Decoding Apple Design: 6 Rules

Working in marketing I have watched hundreds of presentations about branding, innovation and design. Although it's usually a repackaging of existing learnings and information, presentations of this type do serve a purpose as they allow you to focus and think about the mystery of innovation.
It goes without saying that people routinely mention Apple in presentations like this. And it always makes me feel a bit uncomfortable.
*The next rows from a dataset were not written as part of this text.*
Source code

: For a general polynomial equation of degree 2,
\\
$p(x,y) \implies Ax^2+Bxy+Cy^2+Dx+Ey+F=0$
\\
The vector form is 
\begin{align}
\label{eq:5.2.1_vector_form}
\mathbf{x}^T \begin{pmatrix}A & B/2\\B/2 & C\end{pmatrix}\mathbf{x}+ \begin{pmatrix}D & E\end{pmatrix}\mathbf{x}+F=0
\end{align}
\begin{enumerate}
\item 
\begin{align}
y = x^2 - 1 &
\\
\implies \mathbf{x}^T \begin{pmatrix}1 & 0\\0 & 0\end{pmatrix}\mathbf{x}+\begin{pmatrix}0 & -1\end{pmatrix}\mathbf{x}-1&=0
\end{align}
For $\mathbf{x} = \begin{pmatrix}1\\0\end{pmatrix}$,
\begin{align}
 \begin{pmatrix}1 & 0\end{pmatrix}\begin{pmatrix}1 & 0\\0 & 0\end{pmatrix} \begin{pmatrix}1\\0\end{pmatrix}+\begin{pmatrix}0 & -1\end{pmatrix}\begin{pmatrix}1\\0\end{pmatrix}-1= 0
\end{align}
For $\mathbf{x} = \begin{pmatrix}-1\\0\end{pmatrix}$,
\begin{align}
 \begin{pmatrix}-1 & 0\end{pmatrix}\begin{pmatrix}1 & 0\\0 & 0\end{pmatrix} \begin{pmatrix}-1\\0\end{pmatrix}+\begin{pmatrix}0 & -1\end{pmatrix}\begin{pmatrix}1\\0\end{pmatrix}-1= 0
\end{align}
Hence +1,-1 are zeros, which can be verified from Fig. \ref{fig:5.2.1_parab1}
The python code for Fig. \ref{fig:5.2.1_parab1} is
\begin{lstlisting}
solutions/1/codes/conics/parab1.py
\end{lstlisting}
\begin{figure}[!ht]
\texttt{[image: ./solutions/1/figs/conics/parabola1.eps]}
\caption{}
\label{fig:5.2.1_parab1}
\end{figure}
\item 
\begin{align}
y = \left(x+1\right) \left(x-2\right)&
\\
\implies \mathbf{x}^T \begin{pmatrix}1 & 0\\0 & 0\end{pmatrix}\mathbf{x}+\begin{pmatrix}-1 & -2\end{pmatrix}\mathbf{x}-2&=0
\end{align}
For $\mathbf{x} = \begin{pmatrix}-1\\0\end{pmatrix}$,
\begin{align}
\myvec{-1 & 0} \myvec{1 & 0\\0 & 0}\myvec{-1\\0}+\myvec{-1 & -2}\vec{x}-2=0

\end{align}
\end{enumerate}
It is as if they had something to do with the development of one of these iconic products, when all they are doing is trying to take part of the credit and the cool factor, just for being able to put an iphone photo on a PowerPoint slide.

Personally, I have a love-hate relationship with Apple: I love the design, but I guess I had more than my fair share of defective products from Apple. Either way, I recognize and admire the magic of their design and although I have mixed feelings about their corporate culture, I would like to be a fly on the wall for one day and observe Mr Jonathan Ive and Co in action. For those not familiar with Mr Ive, he is the SVP of design for Apple, or the Man Behind Steve Jobs.
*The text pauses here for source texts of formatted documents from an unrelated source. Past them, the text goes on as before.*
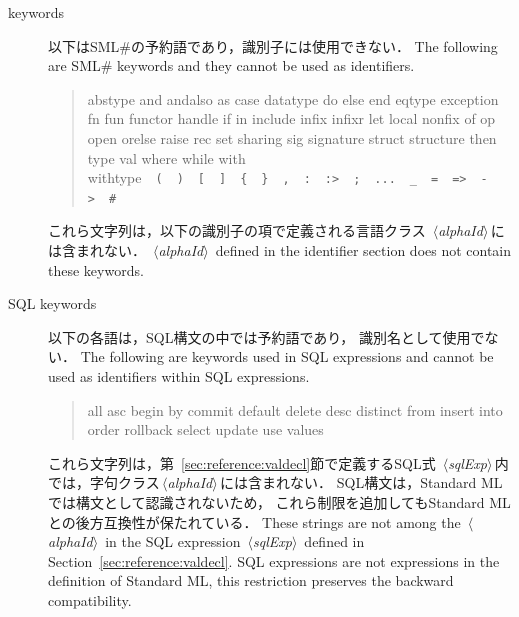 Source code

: \documentclass{jbook}
\newcommand{\txt}[2]{#2}
\newcommand{\smlsharp}{SML\#}
\newcommand{\nonterm}[1]{\mbox{$\,\langle$}{\it #1}\mbox{$\rangle\,$}}
\begin{document}
\begin{description}
\item[\txt{予約語}{keywords}] 
\ifjp%
	以下は\smlsharp{}の予約語であり，識別子には使用できない．
\else%
	The following are \smlsharp{} keywords and they cannot be used
as identifiers.
\fi%

\begin{tt}
\begin{quote}
abstype
and
andalso
as
case
datatype
do
else
end
eqtype
exception
fn
fun
functor
handle
if
in
include
infix
infixr
let
local
nonfix
of
op
open
orelse
raise
rec
set
sharing
sig
signature
struct
structure
then
type
val
where
while
with
withtype\ \
\verb|(|\ \
\verb|)|\ \
\verb([(\ \
\verb(](\ \
\verb({(\ \
\verb(}(\ \
\verb(,(\ \
\verb(:(\ \
\verb(:>(\ \
\verb(;(\ \
\verb(...(\ \
\verb(_(\ \
\verb(=(\ \
\verb(=>(\ \
\verb(->(\ \
\verb(#(
\end{quote}
\end{tt}

\ifjp%
	これら文字列は，以下の識別子の項で定義される言語クラス
\nonterm{alphaId}には含まれない．
\else%
	\nonterm{alphaId} defined in the identifier section does not contain
these keywords.
\fi%

\item[\txt{SQL予約語}{SQL keywords}] 
\ifjp%
	以下の各語は，SQL構文の中では予約語であり，
識別名として使用でない．
\else%
	The following are keywords used in SQL expressions and cannot be
used as identifiers within SQL expressions.
\fi%

\begin{tt}
\begin{quote}
all
asc
begin
by
commit
default
delete
desc
distinct
from
insert
into
order
rollback
select
update
use
values
\end{quote}
\end{tt}

\ifjp%
	これら文字列は，第~\ref{sec:reference:valdecl}節で定義するSQL式
\nonterm{sqlExp}内では，字句クラス\nonterm{alphaId}には含まれない．
	SQL構文は，Standard MLでは構文として認識されないため，
これら制限を追加してもStandard MLとの後方互換性が保たれている．
\else%
	These strings are not among the \nonterm{alphaId} in 
the SQL expression \nonterm{sqlExp} defined in Section~\ref{sec:reference:valdecl}.
	SQL expressions are not expressions in the definition of
Standard ML, this restriction preserves the backward compatibility.
\fi%


\end{description}
\end{document}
A couple of days ago, I read that he won a few more awards from D&AD. To quote Claire Beale "there are few creative awards more jealously coveted than a D&AD pencil. Yellow pencils can be career makers. But the elusive Black Pencil is a marker of creative genius". Now, Jonathan Ive has won 6 Black Pencils over the last 10 years. This is more than anyone else in the world. But of course, this shouldn't be a surprise, it's like saying that Apple makes great products.

So how do they do it? Even if Steve Jobs wanted to share this information with the rest of the world, it wouldn't make much difference. To quote Seth Godin, Bullet points are not the point. It's more about how determined you are to do something with them. Here is a list of my thoughts. Read it. Then add your thoughts. Then act as you see fit:
1) Having a dream team helps, getting the dream team is the challenge. You need to understand and define design (and great design) first. In a world of design mediocrity, you may not even know that you have a problem.

2) "Having a very clear focus that all the development teams share; a focus around trying to make really great products". This one came from one of Jonathan's interviews and even he, admitted that "it sounds ridiculously simplistic, almost naive, but it's very unique for the product to be what consumes you completely." It helps, perhaps, that he's designing products that he and his team love to use, in their jobs, in their lives. "We don't have to take this great intuitive leap to understand the mythical concerns of our users, because we are the users."

3) A fanatical care beyond the obvious stuff. As Jonathan Ive said in another interview after he won the Design Museum Award "the obsessive attention to details that are often overlooked, like cables and power adaptors. Take the iMac, our attempts to make it less exclusive and more accessible occurred at a number of different levels. A detail example is the handle. Seeing an object with a handle, you instantly understand aspects of its physical nature - I can touch it, move it, it’s not too precious."

4) Structure and creativity: On the one hand an open space environment and a massive sound system that pumps up music and boosts creativity. On the other hand, an investment on state-of-the-art prototyping equipment and a design process revolving around intense iteration -- making and remaking models to visualize new concepts.

5) Cross functional Innovation: Despite the secrecy, according to Business Week, the Apple design team "works closely and intensely with engineers, marketers, and even outside manufacturing contractors in Asia who actually build the products. Rather than being simple stylists, they're leading innovators in the use of new materials and production processes."

6) Go Big or go home: There was a great article on Business Week about Jonathan Ive and Apple. It summarizes this point brilliantly: "Most big corporations have neither the focus, the skills, nor the appetite for risk to build mass-produced products that feel as if they were made by high-priced boutiques in New York or London. While computer companies have focused on pinching pennies these past few decades, Apple has been perfecting its design game. The fact that rivals are now talking about design is not proof they're catching up -- but of how far they have to go."

So this is the list of 6 things you need to do to innovate like Apple. Maybe it's just a list of bullet points. Acting on this points is the challenge:
Most companies are preoccupied with differentiation, yet without genuinely taking the time, investing the resources and caring enough to try and make something better. How can these companies compete with somone who has razor sharp focus, unique skills and great appettite to take risks? It is not an easy thing.